Twitterによる解雇は人権侵害にあたると提訴した元従業員たちと弁護士。提訴した原告の一人はエンジニアだった「マニュ」ことエマニュエル・コーネット(左)。彼は前職のグーグル勤務時代からSNSに投稿する風刺画でも知られていた(EPA=時事)
普通のユーザーはインプレッション数なんて気にしなくていい
確かに、それで経営が順調なら営利企業なのだから「好き好き」だろう。そのインフルエンサーやビジネス目的のユーザーも、法と規約を守る限りは好き好きだ。しかし先に書いた通り、Twitter社は巨額の赤字で存続すら危うかったと報じられている。

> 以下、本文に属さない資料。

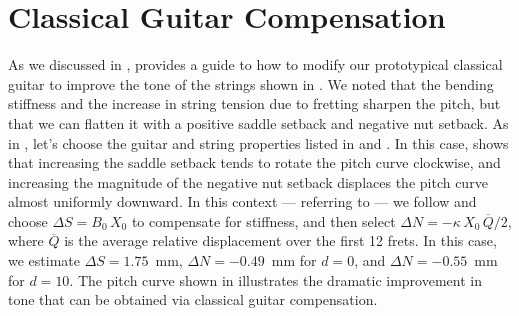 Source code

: %
%
%

 \section{Classical Guitar Compensation\label{sct:comp}}

As we discussed in ,  provides a guide to how to modify our prototypical classical guitar to improve the tone of the strings shown in . We noted that the bending stiffness and the increase in string tension due to fretting sharpen the pitch, but that we can flatten it with a positive saddle setback and negative nut setback. As in , let's choose the guitar and string properties listed in  and . In this case,  shows that increasing the saddle setback tends to rotate the pitch curve clockwise, and increasing the magnitude of the negative nut setback displaces the pitch curve almost uniformly downward. In this context --- referring to  --- we follow  and choose $\Delta S = B_0\, X_0$ to compensate for stiffness, and then select $\Delta N = - \kappa\, X_0\, \overline{Q} / 2$, where $\overline{Q}$ is the average relative displacement over the first 12 frets. In this case, we estimate $\Delta S = 1.75$~mm, $\Delta N = -0.49$~mm for $d = 0$, and $\Delta N = -0.55$~mm for $d = 10$. The pitch curve shown in  illustrates the dramatic improvement in tone that can be obtained via classical guitar compensation.

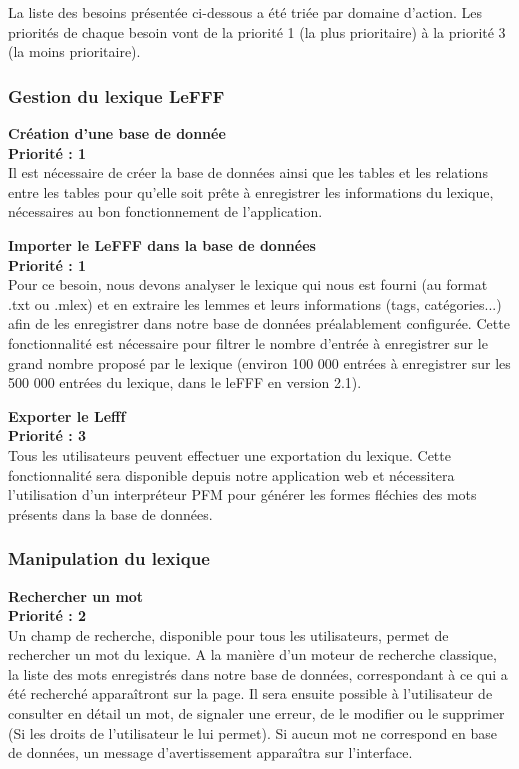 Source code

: \documentclass[12pt,a4paper]{article}
\begin{document}
La liste des besoins présentée ci-dessous a été triée par domaine d'action. Les priorités de chaque besoin vont de la priorité 1 (la plus prioritaire) à la priorité 3 (la moins prioritaire).

\subsubsection{Gestion du lexique LeFFF}

\textbf{Création d'une base de donnée} \\
\textbf{Priorité : 1} \\
Il est nécessaire de créer la base de données ainsi que les tables et les relations entre les tables pour qu'elle soit prête à enregistrer les informations du lexique, nécessaires au bon fonctionnement de l'application.

\textbf{Importer le LeFFF dans la base de données} \\
\textbf{Priorité : 1} \\
Pour ce besoin, nous devons analyser le lexique qui nous est fourni (au format .txt ou .mlex) et en extraire les lemmes et leurs informations (tags, catégories...) afin de les enregistrer dans notre base de données préalablement configurée.
Cette fonctionnalité est nécessaire pour filtrer le nombre d'entrée à enregistrer sur le grand nombre proposé par le lexique (environ 100 000 entrées à enregistrer sur les 500 000 entrées du lexique, dans le leFFF en version 2.1).

\textbf{Exporter le Lefff} \\
\textbf{Priorité : 3}  \\
Tous les utilisateurs peuvent effectuer une exportation du lexique. 
Cette fonctionnalité sera disponible depuis notre application web et nécessitera l'utilisation d'un interpréteur PFM pour générer les formes fléchies des mots présents dans la base de données.

\subsubsection{Manipulation du lexique} 

\textbf{Rechercher un mot} \\
\textbf{Priorité : 2} \\
Un champ de recherche, disponible pour tous les utilisateurs, permet de rechercher un mot du lexique. A la manière d'un moteur de recherche classique, la liste des mots enregistrés dans notre base de données, correspondant à ce qui a été recherché apparaîtront sur la page. Il sera ensuite possible à l'utilisateur de consulter en détail un mot, de signaler une erreur, de le modifier ou le supprimer (Si les droits de l'utilisateur le lui permet). Si aucun mot ne correspond en base de données, un message d'avertissement apparaîtra sur l'interface.
\end{document}
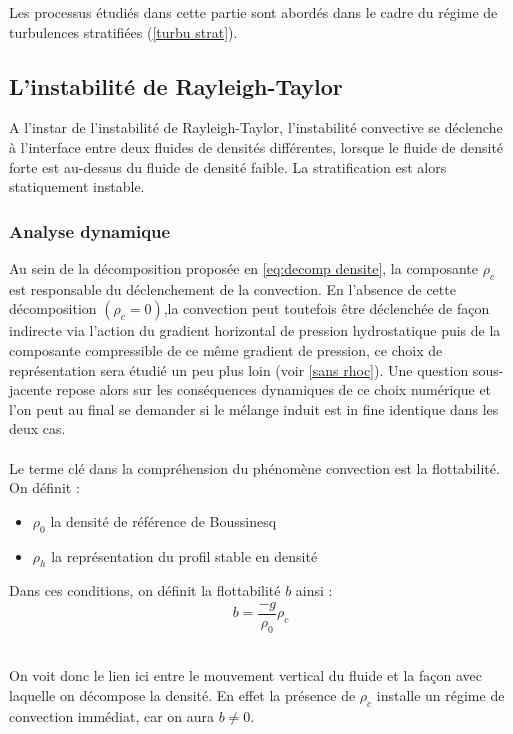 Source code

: \documentclass{rapportECC}
\begin{document}
Les processus étudiés dans cette partie sont abordés dans le cadre du régime de turbulences stratifiées (\ref{turbu strat}).
\subsection{L'instabilité de Rayleigh-Taylor}
\label{RT}
A l'instar de l'instabilité de Rayleigh-Taylor, l'instabilité convective se déclenche à l'interface entre deux fluides de densités différentes, lorsque le fluide de densité forte est au-dessus du fluide de densité faible. La stratification est alors statiquement instable. \\ 


\subsubsection{Analyse dynamique}


Au sein de la décomposition proposée en \eqref{eq:decomp densite}, la composante $\rho_c$ est responsable du déclenchement de la convection. 
En l'absence de cette décomposition $(\rho_c=0)$,la convection peut toutefois être déclenchée de façon indirecte via l'action du gradient horizontal de pression hydrostatique puis de la composante compressible de ce même gradient de pression, ce choix de représentation sera étudié un peu plus loin (voir \ref{sans rhoc}). Une question sous-jacente repose alors sur les conséquences dynamiques de ce choix numérique et l'on peut au final se demander si le mélange induit est in fine identique dans les deux cas.\\


\\
\vspace{0.5 cm}
Le terme clé dans la compréhension du phénomène convection est la flottabilité. \\
On définit :
\begin{itemize}
    \item $\rho_0$ la densité de référence de Boussinesq
    \item $\rho_h$ la représentation du profil stable en densité
\end{itemize}
Dans ces conditions, on définit la flottabilité $b$ ainsi :
\begin{equation}
    b = \dfrac{-g}{\rho_0}\rho_c
\end{equation}

\\
On voit donc le lien ici entre le mouvement vertical du fluide et la façon avec laquelle on décompose la densité. En effet la présence de $\rho_c$ installe un régime de convection immédiat, car on aura $b \neq 0$.\\
\end{document}
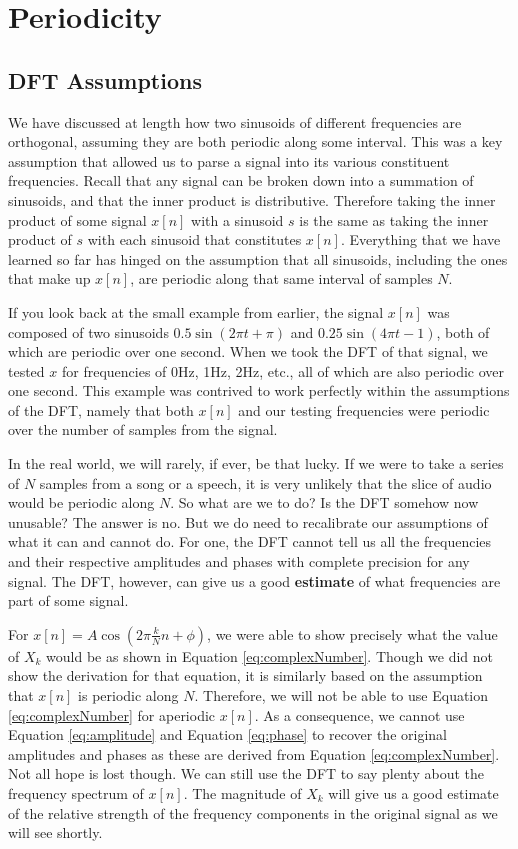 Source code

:\section*{Periodicity}

\subsection*{DFT Assumptions}

We have discussed at length how two sinusoids of different frequencies are orthogonal, assuming they
are both periodic along some interval.  This was a key assumption that allowed us to parse a signal into 
its various constituent frequencies.  Recall that any signal can be broken down into a summation of sinusoids,
and that the inner product is distributive.  
Therefore taking the inner product of some signal $x[n]$ with
a sinusoid $s$ is the same as taking the inner product of $s$ with each sinusoid that
constitutes $x[n]$.  Everything that we have learned so far has hinged on the assumption that all sinusoids, 
including the ones that make up $x[n]$, are periodic along that same interval of samples $N$.  

If you look back
at the small example from earlier, the signal $x[n]$ was composed of two sinusoids $0.5\sin(2\pi t + \pi)$
and $0.25\sin(4\pi t - 1)$, both of which are periodic over one second.  When we took the DFT of that signal,
we tested $x$ for frequencies of 0Hz, 1Hz, 2Hz, etc., all of which are also periodic over one second.  This
example was contrived to work perfectly within the assumptions of the DFT, namely that both $x[n]$ and
our testing frequencies were periodic over the number of samples from the signal.  

In the real world, we will rarely, if ever, be that lucky.  If we were to take a series of $N$ samples from a song
or a speech, it is very unlikely that the slice of audio would be periodic along $N$.  So what are we to do?  Is the
DFT somehow now unusable?  The answer is no.  But we do need to recalibrate our assumptions of what
it can and cannot do.  For one, the DFT cannot tell us all the frequencies
and their respective amplitudes and phases with complete precision for any signal.  
The DFT, however, can give us a good \textbf{estimate} of what frequencies are part of some signal.

For $x[n] = A\cos(2 \pi \frac{k}{N} n + \phi)$, we were able to show precisely what the value of
$X_k$ would be as shown in Equation \ref{eq:complexNumber}.  Though we did not show the derivation for 
that equation, it is similarly
based on the assumption that $x[n]$ is periodic along $N$.  Therefore,
we will not be able to use Equation \ref{eq:complexNumber} for aperiodic $x[n]$.  As a consequence, we 
cannot use Equation \ref{eq:amplitude} and 
Equation \ref{eq:phase} to recover the original amplitudes and phases
 as these are derived from Equation \ref{eq:complexNumber}.  Not all hope is lost
though.  We can still use the DFT to say plenty about the frequency spectrum of $x[n]$.  The magnitude of 
$X_k$ will give us a good estimate of the relative strength of the frequency components in the original 
signal as we will see shortly.  

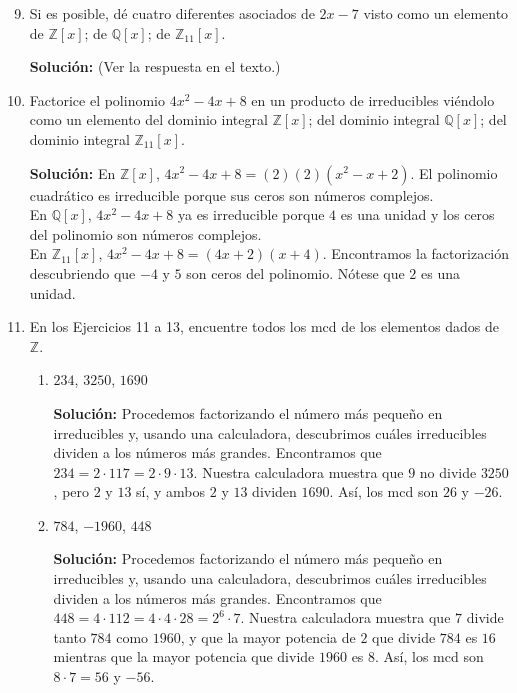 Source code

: \begin{enumerate}
    \setcounter{enumi}{8}
    \item Si es posible, dé cuatro diferentes asociados de $2x - 7$ visto como un elemento de $\mathbb{Z}[x]$; de $\mathbb{Q}[x]$; de $\mathbb{Z}_{11}[x]$.
    
    \textbf{Solución:} (Ver la respuesta en el texto.)

    \item Factorice el polinomio $4x^2 - 4x + 8$ en un producto de irreducibles viéndolo como un elemento del dominio integral $\mathbb{Z}[x]$; del dominio integral $\mathbb{Q}[x]$; del dominio integral $\mathbb{Z}_{11}[x]$.
    
    \textbf{Solución:} En $\mathbb{Z}[x]$, $4x^2 - 4x + 8 = (2)(2)(x^2 - x + 2)$. El polinomio cuadrático es irreducible porque sus ceros son números complejos.\\
    En $\mathbb{Q}[x]$, $4x^2 - 4x + 8$ ya es irreducible porque $4$ es una unidad y los ceros del polinomio son números complejos.\\
    En $\mathbb{Z}_{11}[x]$, $4x^2 - 4x + 8 = (4x + 2)(x + 4)$. Encontramos la factorización descubriendo que $-4$ y $5$ son ceros del polinomio. Nótese que $2$ es una unidad.

    \item En los Ejercicios 11 a 13, encuentre todos los mcd de los elementos dados de $\mathbb{Z}$.
    \begin{enumerate}
        \item $234$, $3250$, $1690$
        
        \textbf{Solución:} Procedemos factorizando el número más pequeño en irreducibles y, usando una calculadora, descubrimos cuáles irreducibles dividen a los números más grandes. Encontramos que $234 = 2 \cdot 117 = 2 \cdot 9 \cdot 13$. Nuestra calculadora muestra que $9$ no divide $3250$, pero $2$ y $13$ sí, y ambos $2$ y $13$ dividen $1690$. Así, los mcd son $26$ y $-26$.

        \item $784$, $-1960$, $448$
        
        \textbf{Solución:} Procedemos factorizando el número más pequeño en irreducibles y, usando una calculadora, descubrimos cuáles irreducibles dividen a los números más grandes. Encontramos que $448 = 4 \cdot 112 = 4 \cdot 4 \cdot 28 = 2^6 \cdot 7$. Nuestra calculadora muestra que $7$ divide tanto $784$ como $1960$, y que la mayor potencia de $2$ que divide $784$ es $16$ mientras que la mayor potencia que divide $1960$ es $8$. Así, los mcd son $8 \cdot 7 = 56$ y $-56$.


\end{enumerate}
\end{enumerate}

「それを救ったのがイーロン・マスクでしょう。今回のインプレッション数の可視化は英断と思いますよ。水増し連中のフォロワー数とインプレッション数、エンゲージメント率が明らかに矛盾していることが白日のもとにさらされたわけで。『俺はフォロワーが多いから1ツイートいくらでツイートしてやる』なんて言ってた奴も『フォロワーは多いけど誰も見てないから効果ない』って、みんながわかるようになったんですから」
いくつかのアカウントを教えてもらい確認してみたが、ある数万人のフォロワーを持つアカウントのインプレッション数が80とか300だったりする。
「よほど人気のユーザーでもない限りフォロワーの10%から反応があれば上出来なんて言いますけど、それにしたってひどいもんです」
確かに。芸能人や界隈で知られるインフルエンサーでも、数十万人のフォロワーを持つにも関わらずインプレッション数が3000とか5000というアカウントが散見された。
これについて、旧知のIT情報誌の編集者に話を聞く。
「全員が買ってるとは言いませんが、ミュート(相手の通知を切ること)のフォロワーばかりだと、フォロワーが多いのにインプレッション数やエンゲージメント率が極端に少なかったり低かったりすることはあります。たとえばフォロワーが多いにインプレッション数が50とか100ばかりの場合は、フォロワーを買っているケースだけではなく、フォロワーの大半からミュートされているケースもあるでしょう。アイドル時代のフォロワーが惰性でフォローしてたり死垢(使わないまま放置のアカウント)だったりでその数、という元アイドルとか。まあ、Twitterも日本語版のリリースから10年以上経ってますからね」
もちろん、とくにTwitter初期、相互フォローが当たり前の時代に相互フォローで万単位のフォロワーを得た場合にもあり得るケースで、決して「フォロワーを買った」とは一概にはいえない。ミュートだけでなくフォロワーがTwitterをやめてしまったアカウントが大量に「ただのフォロー」状態の場合もある。
「あとは『シャドウバン』の可能性もあります。誰からもツイートやアカウントが見えなくなれば反応がないのは当然です。もっとも、マスクの買収以降は減ったみたいですが」
この「シャドウバン」とは、運営が悪質と判断したアカウントの投稿を他のユーザーのタイムラインに表示されなくなったり、検索結果から除かれたりする制限をかけた状態のことを指す。以前のTwitter社は「シャドウバンを過去に行ったことはない」と発信していたが、ユーザーはたびたび、シャドウバン状態を体験している。これはペナルティのようなもので一時的に、あるいは永続的に自分のアカウントやツイートが周りから見えなくなってしまう。これまでTwitter社およびTwitterJPはこのペナルティの存在を否定してきたが、基準が分かりづらい上に恣意的で理不尽、また明らかにシャドウバンが存在するのに否定するのかと不評を買っていたが、シャドウバンされているかどうか理由も含めて分かるようにするとマスク氏が発信していた。ちなみにマスク氏の買収以降、当のTwitterJPのアカウントがシャドウバン状態となったことが界隈の話題となった。